I just want to see some variety in spellcasting like the Warlock. Even if they all used mostly the same spells, just something different than spell slots. They don’t all have to go so far as the 30+ page Mystic, but maybe give 1 class something different. Like maybe give Sorcerers just a pool of sorcery points and no spell slots. Or maybe give Artificers a growing number of “Devices” they can maintain that each mimic spells and a pool of charges, same spells everyone else uses, just a different feel.
My biggest dream, take all the rules for Vancian magic, all the rules about spells slots etc and just throw it in the Bin, never to look at it, and never to even mention it EVER AGAIN TILL THE END OF TIMES...
4th had it right with the Powers, each class had unique powers, Fighters/Barbarians/Rogues had some cool tricks other then "do a melee weapon attack".

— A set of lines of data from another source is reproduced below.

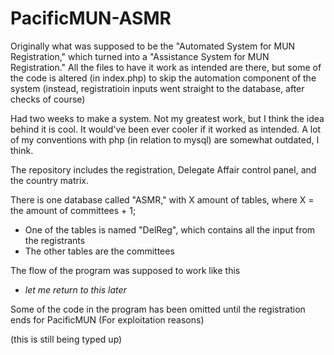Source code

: # PacificMUN-ASMR
Originally what was supposed to be the "Automated System for MUN Registration," which turned into a "Assistance System for MUN Registration." All the files to have it work as intended are there, but some of the code is altered (in index.php) to skip the automation component of the system (instead, registratioin inputs went straight to the database, after checks of course)

Had two weeks to make a system. Not my greatest work, but I think the idea behind it is cool. It would've been ever cooler if it worked as  intended. A lot of my conventions with php (in relation to mysql) are somewhat outdated, I think. 

The repository includes the registration, Delegate Affair control panel, and the country matrix.

There is one database called "ASMR," with X amount of tables, where X = the amount of committees + 1;
 - One of the tables is named "DelReg", which contains all the input from the registrants
 - The other tables are the committees

The flow of the program was supposed to work like this
 - *let me return to this later* 

Some of the code in the program has been omitted until the registration ends for PacificMUN (For exploitation reasons)


(this is still being typed up)
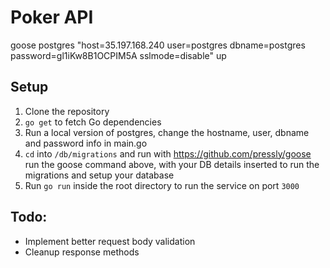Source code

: # Poker API

goose postgres "host=35.197.168.240 user=postgres dbname=postgres password=gl1iKw8B1OCPIM5A sslmode=disable" up

## Setup
1. Clone the repository
2. `go get` to fetch Go dependencies
3. Run a local version of postgres, change the hostname, user, dbname and password info in main.go
4. `cd` into `/db/migrations` and run with https://github.com/pressly/goose run the goose command above, with your DB details inserted to run the migrations and setup your database
5. Run `go run` inside the root directory to run the service on port `3000`

## Todo:
- Implement better request body validation
- Cleanup response methods
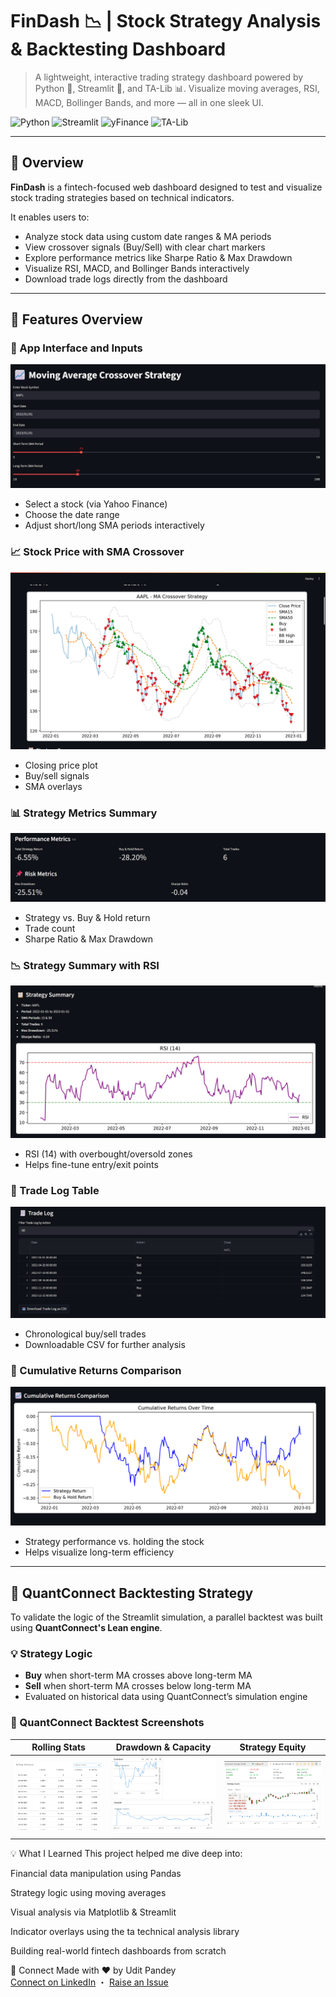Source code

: # FinDash 📉 | Stock Strategy Analysis & Backtesting Dashboard

> A lightweight, interactive trading strategy dashboard powered by Python 🐍, Streamlit 🚀, and TA-Lib 📊. Visualize moving averages, RSI, MACD, Bollinger Bands, and more — all in one sleek UI.

![Python](https://img.shields.io/badge/Python-3.11-blue?logo=python&logoColor=white)
![Streamlit](https://img.shields.io/badge/Streamlit-1.47.1-FF4B4B?logo=streamlit&logoColor=white)
![yFinance](https://img.shields.io/badge/yFinance-live%20data-green)
![TA-Lib](https://img.shields.io/badge/Technical%20Indicators-TA%20Lib-blueviolet)

---

## 🚀 Overview

**FinDash** is a fintech-focused web dashboard designed to test and visualize stock trading strategies based on technical indicators.

It enables users to:

- Analyze stock data using custom date ranges & MA periods  
- View crossover signals (Buy/Sell) with clear chart markers  
- Explore performance metrics like Sharpe Ratio & Max Drawdown  
- Visualize RSI, MACD, and Bollinger Bands interactively  
- Download trade logs directly from the dashboard

---



## 🔧 Features Overview

### 📌 App Interface and Inputs
![App title and inputs](./screenshots/App%20title%20and%20inputs.png)

- Select a stock (via Yahoo Finance)
- Choose the date range
- Adjust short/long SMA periods interactively

### 📈 Stock Price with SMA Crossover
![Input graph](./screenshots/Input%20graph.png)

- Closing price plot
- Buy/sell signals
- SMA overlays

### 📊 Strategy Metrics Summary
![Metrics](./screenshots/Metrics.png)

- Strategy vs. Buy & Hold return
- Trade count
- Sharpe Ratio & Max Drawdown

### 📉 Strategy Summary with RSI
![Strategy summary and RSI](./screenshots/Strategy%20summary%20and%20RSI.png)

- RSI (14) with overbought/oversold zones
- Helps fine-tune entry/exit points

### 📑 Trade Log Table
![Trade Log](./screenshots/Trade%20Log.png)

- Chronological buy/sell trades
- Downloadable CSV for further analysis

### 🔁 Cumulative Returns Comparison
![Cumulative Returns Comparison](./screenshots/Cumulative%20Returns%20Comparison.png)

- Strategy performance vs. holding the stock
- Helps visualize long-term efficiency

---
## 🧪 QuantConnect Backtesting Strategy

To validate the logic of the Streamlit simulation, a parallel backtest was built using **QuantConnect's Lean engine**.

### 💡 Strategy Logic
- **Buy** when short-term MA crosses above long-term MA  
- **Sell** when short-term MA crosses below long-term MA  
- Evaluated on historical data using QuantConnect’s simulation engine

### 📸 QuantConnect Backtest Screenshots

| Rolling Stats | Drawdown & Capacity | Strategy Equity |
|---------------|---------------------|------------------|
| ![](quant_backtest/Pictures/Rolling%20Statistics.png) | ![](quant_backtest/Pictures/Drawdown%20and%20Capacity.png) | ![](quant_backtest/Pictures/Strategy%20Equity.png) |



💡 What I Learned
This project helped me dive deep into:

Financial data manipulation using Pandas

Strategy logic using moving averages

Visual analysis via Matplotlib & Streamlit

Indicator overlays using the ta technical analysis library

Building real-world fintech dashboards from scratch

🤝 Connect
Made with ❤️ by Udit Pandey  
[Connect on LinkedIn](https://www.linkedin.com/in/uditpandeyy) ・ [Raise an Issue](https://github.com/uditpandeyy/Fintech-proj/issues)

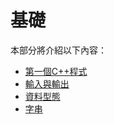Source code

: # 基礎

本部分將介紹以下內容：

* [第一個C++程式](./first_program.md)
* [輸入與輸出](./input_output.md)
* [資料型態](./data_type.md)
* [字串](./string.md)
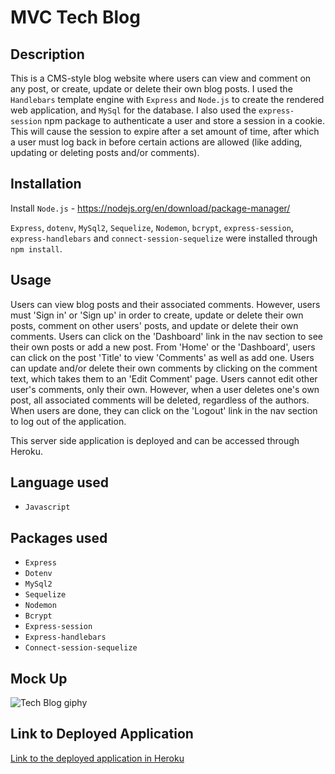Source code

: # MVC Tech Blog

## Description
This is a CMS-style blog website where users can view and comment on any post, or create, update or delete their own blog posts. I used the `Handlebars` template engine with `Express` and `Node.js` to create the rendered web application, and `MySql` for the database.  I also used the `express-session` npm package to authenticate a user and store a session in a cookie.  This will cause the session to expire after a set amount of time, after which a user must log back in before certain actions are allowed (like adding, updating or deleting posts and/or comments). 

## Installation
Install `Node.js` - https://nodejs.org/en/download/package-manager/ 

`Express`, `dotenv`, `MySql2`, `Sequelize`, `Nodemon`, `bcrypt`, `express-session`, `express-handlebars` and `connect-session-sequelize` were installed through `npm install`.

## Usage
Users can view blog posts and their associated comments.  However, users must 'Sign in' or 'Sign up' in order to create, update or delete their own posts, comment on other users' posts, and update or delete their own comments.  Users can click on the 'Dashboard' link in the nav section to see their own posts or add a new post.  From 'Home' or the 'Dashboard', users can click on the post 'Title' to view 'Comments' as well as add one.  Users can update and/or delete their own comments by clicking on the comment text, which takes them to an 'Edit Comment' page.  Users cannot edit other user's comments, only their own.  However, when a user deletes one's own post, all associated comments will be deleted, regardless of the authors.  When users are done, they can click on the 'Logout' link in the nav section to log out of the application.

This server side application is deployed and can be accessed through Heroku.

## Language used
* `Javascript`

## Packages used
* `Express`
* `Dotenv`
* `MySql2`
* `Sequelize`
* `Nodemon`
* `Bcrypt`
* `Express-session`
* `Express-handlebars`
* `Connect-session-sequelize`

## Mock Up

![Tech Blog giphy](./Assets/TechBlog.gif)

## Link to Deployed Application

[Link to the deployed application in Heroku](https://mvc-cms-style-tech-blog.herokuapp.com/)

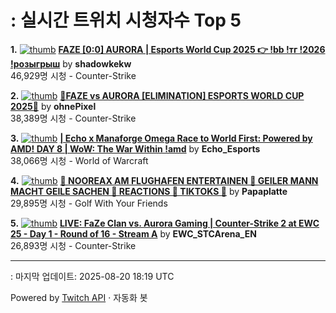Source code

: # : 실시간 트위치 시청자수 Top 5

**1.** [![thumb](https://static-cdn.jtvnw.net/previews-ttv/live_user_shadowkekw-320x180.jpg)](https://twitch.tv/shadowkekw)
**[FAZE [0:0] AURORA | Esports World Cup 2025 👉 !bb !тг !2026 !розыгрыш](https://twitch.tv/shadowkekw)** by **shadowkekw**<br>46,929명 시청  - Counter-Strike

**2.** [![thumb](https://static-cdn.jtvnw.net/previews-ttv/live_user_ohnepixel-320x180.jpg)](https://twitch.tv/ohnePixel)
**[🔴FAZE vs AURORA [ELIMINATION] ESPORTS WORLD CUP 2025🔴](https://twitch.tv/ohnePixel)** by **ohnePixel**<br>38,389명 시청  - Counter-Strike

**3.** [![thumb](https://static-cdn.jtvnw.net/previews-ttv/live_user_echo_esports-320x180.jpg)](https://twitch.tv/Echo_Esports)
**[| Echo x Manaforge Omega Race to World First: Powered by AMD!  DAY 8 | WoW: The War Within !amd](https://twitch.tv/Echo_Esports)** by **Echo_Esports**<br>38,066명 시청  - World of Warcraft

**4.** [![thumb](https://static-cdn.jtvnw.net/previews-ttv/live_user_papaplatte-320x180.jpg)](https://twitch.tv/Papaplatte)
**[🗿 NOOREAX AM FLUGHAFEN ENTERTAINEN 🗿 GEILER MANN MACHT GEILE SACHEN 🗿 REACTIONS 🗿 TIKTOKS 🗿](https://twitch.tv/Papaplatte)** by **Papaplatte**<br>29,895명 시청  - Golf With Your Friends

**5.** [![thumb](https://static-cdn.jtvnw.net/previews-ttv/live_user_ewc_stcarena_en-320x180.jpg)](https://twitch.tv/EWC_STCArena_EN)
**[LIVE: FaZe Clan vs. Aurora Gaming | Counter-Strike 2 at EWC 25 - Day 1 - Round of 16 - Stream A](https://twitch.tv/EWC_STCArena_EN)** by **EWC_STCArena_EN**<br>26,893명 시청  - Counter-Strike


---
: 마지막 업데이트: 2025-08-20 18:19 UTC

Powered by [Twitch API](https://dev.twitch.tv/docs/api/reference) · 자동화 봇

The issues i can see with this was that unlike now where you can be lazy and just give the "Wizard spell list" or the "Cleric spell list" to a subclass and be done with it, they actually had to work and find new powers and spells for each class, increasing the workload, i'm aware of it.
But then again the issue back then with this was that you had a new material book coming out every 2 months with at least a new variant of the core classes, that while fun wasn't really neccesary, to this day i still don't understand why they added classes like the Binder...( wich in 4th had nothing to do with the 3.5 version...)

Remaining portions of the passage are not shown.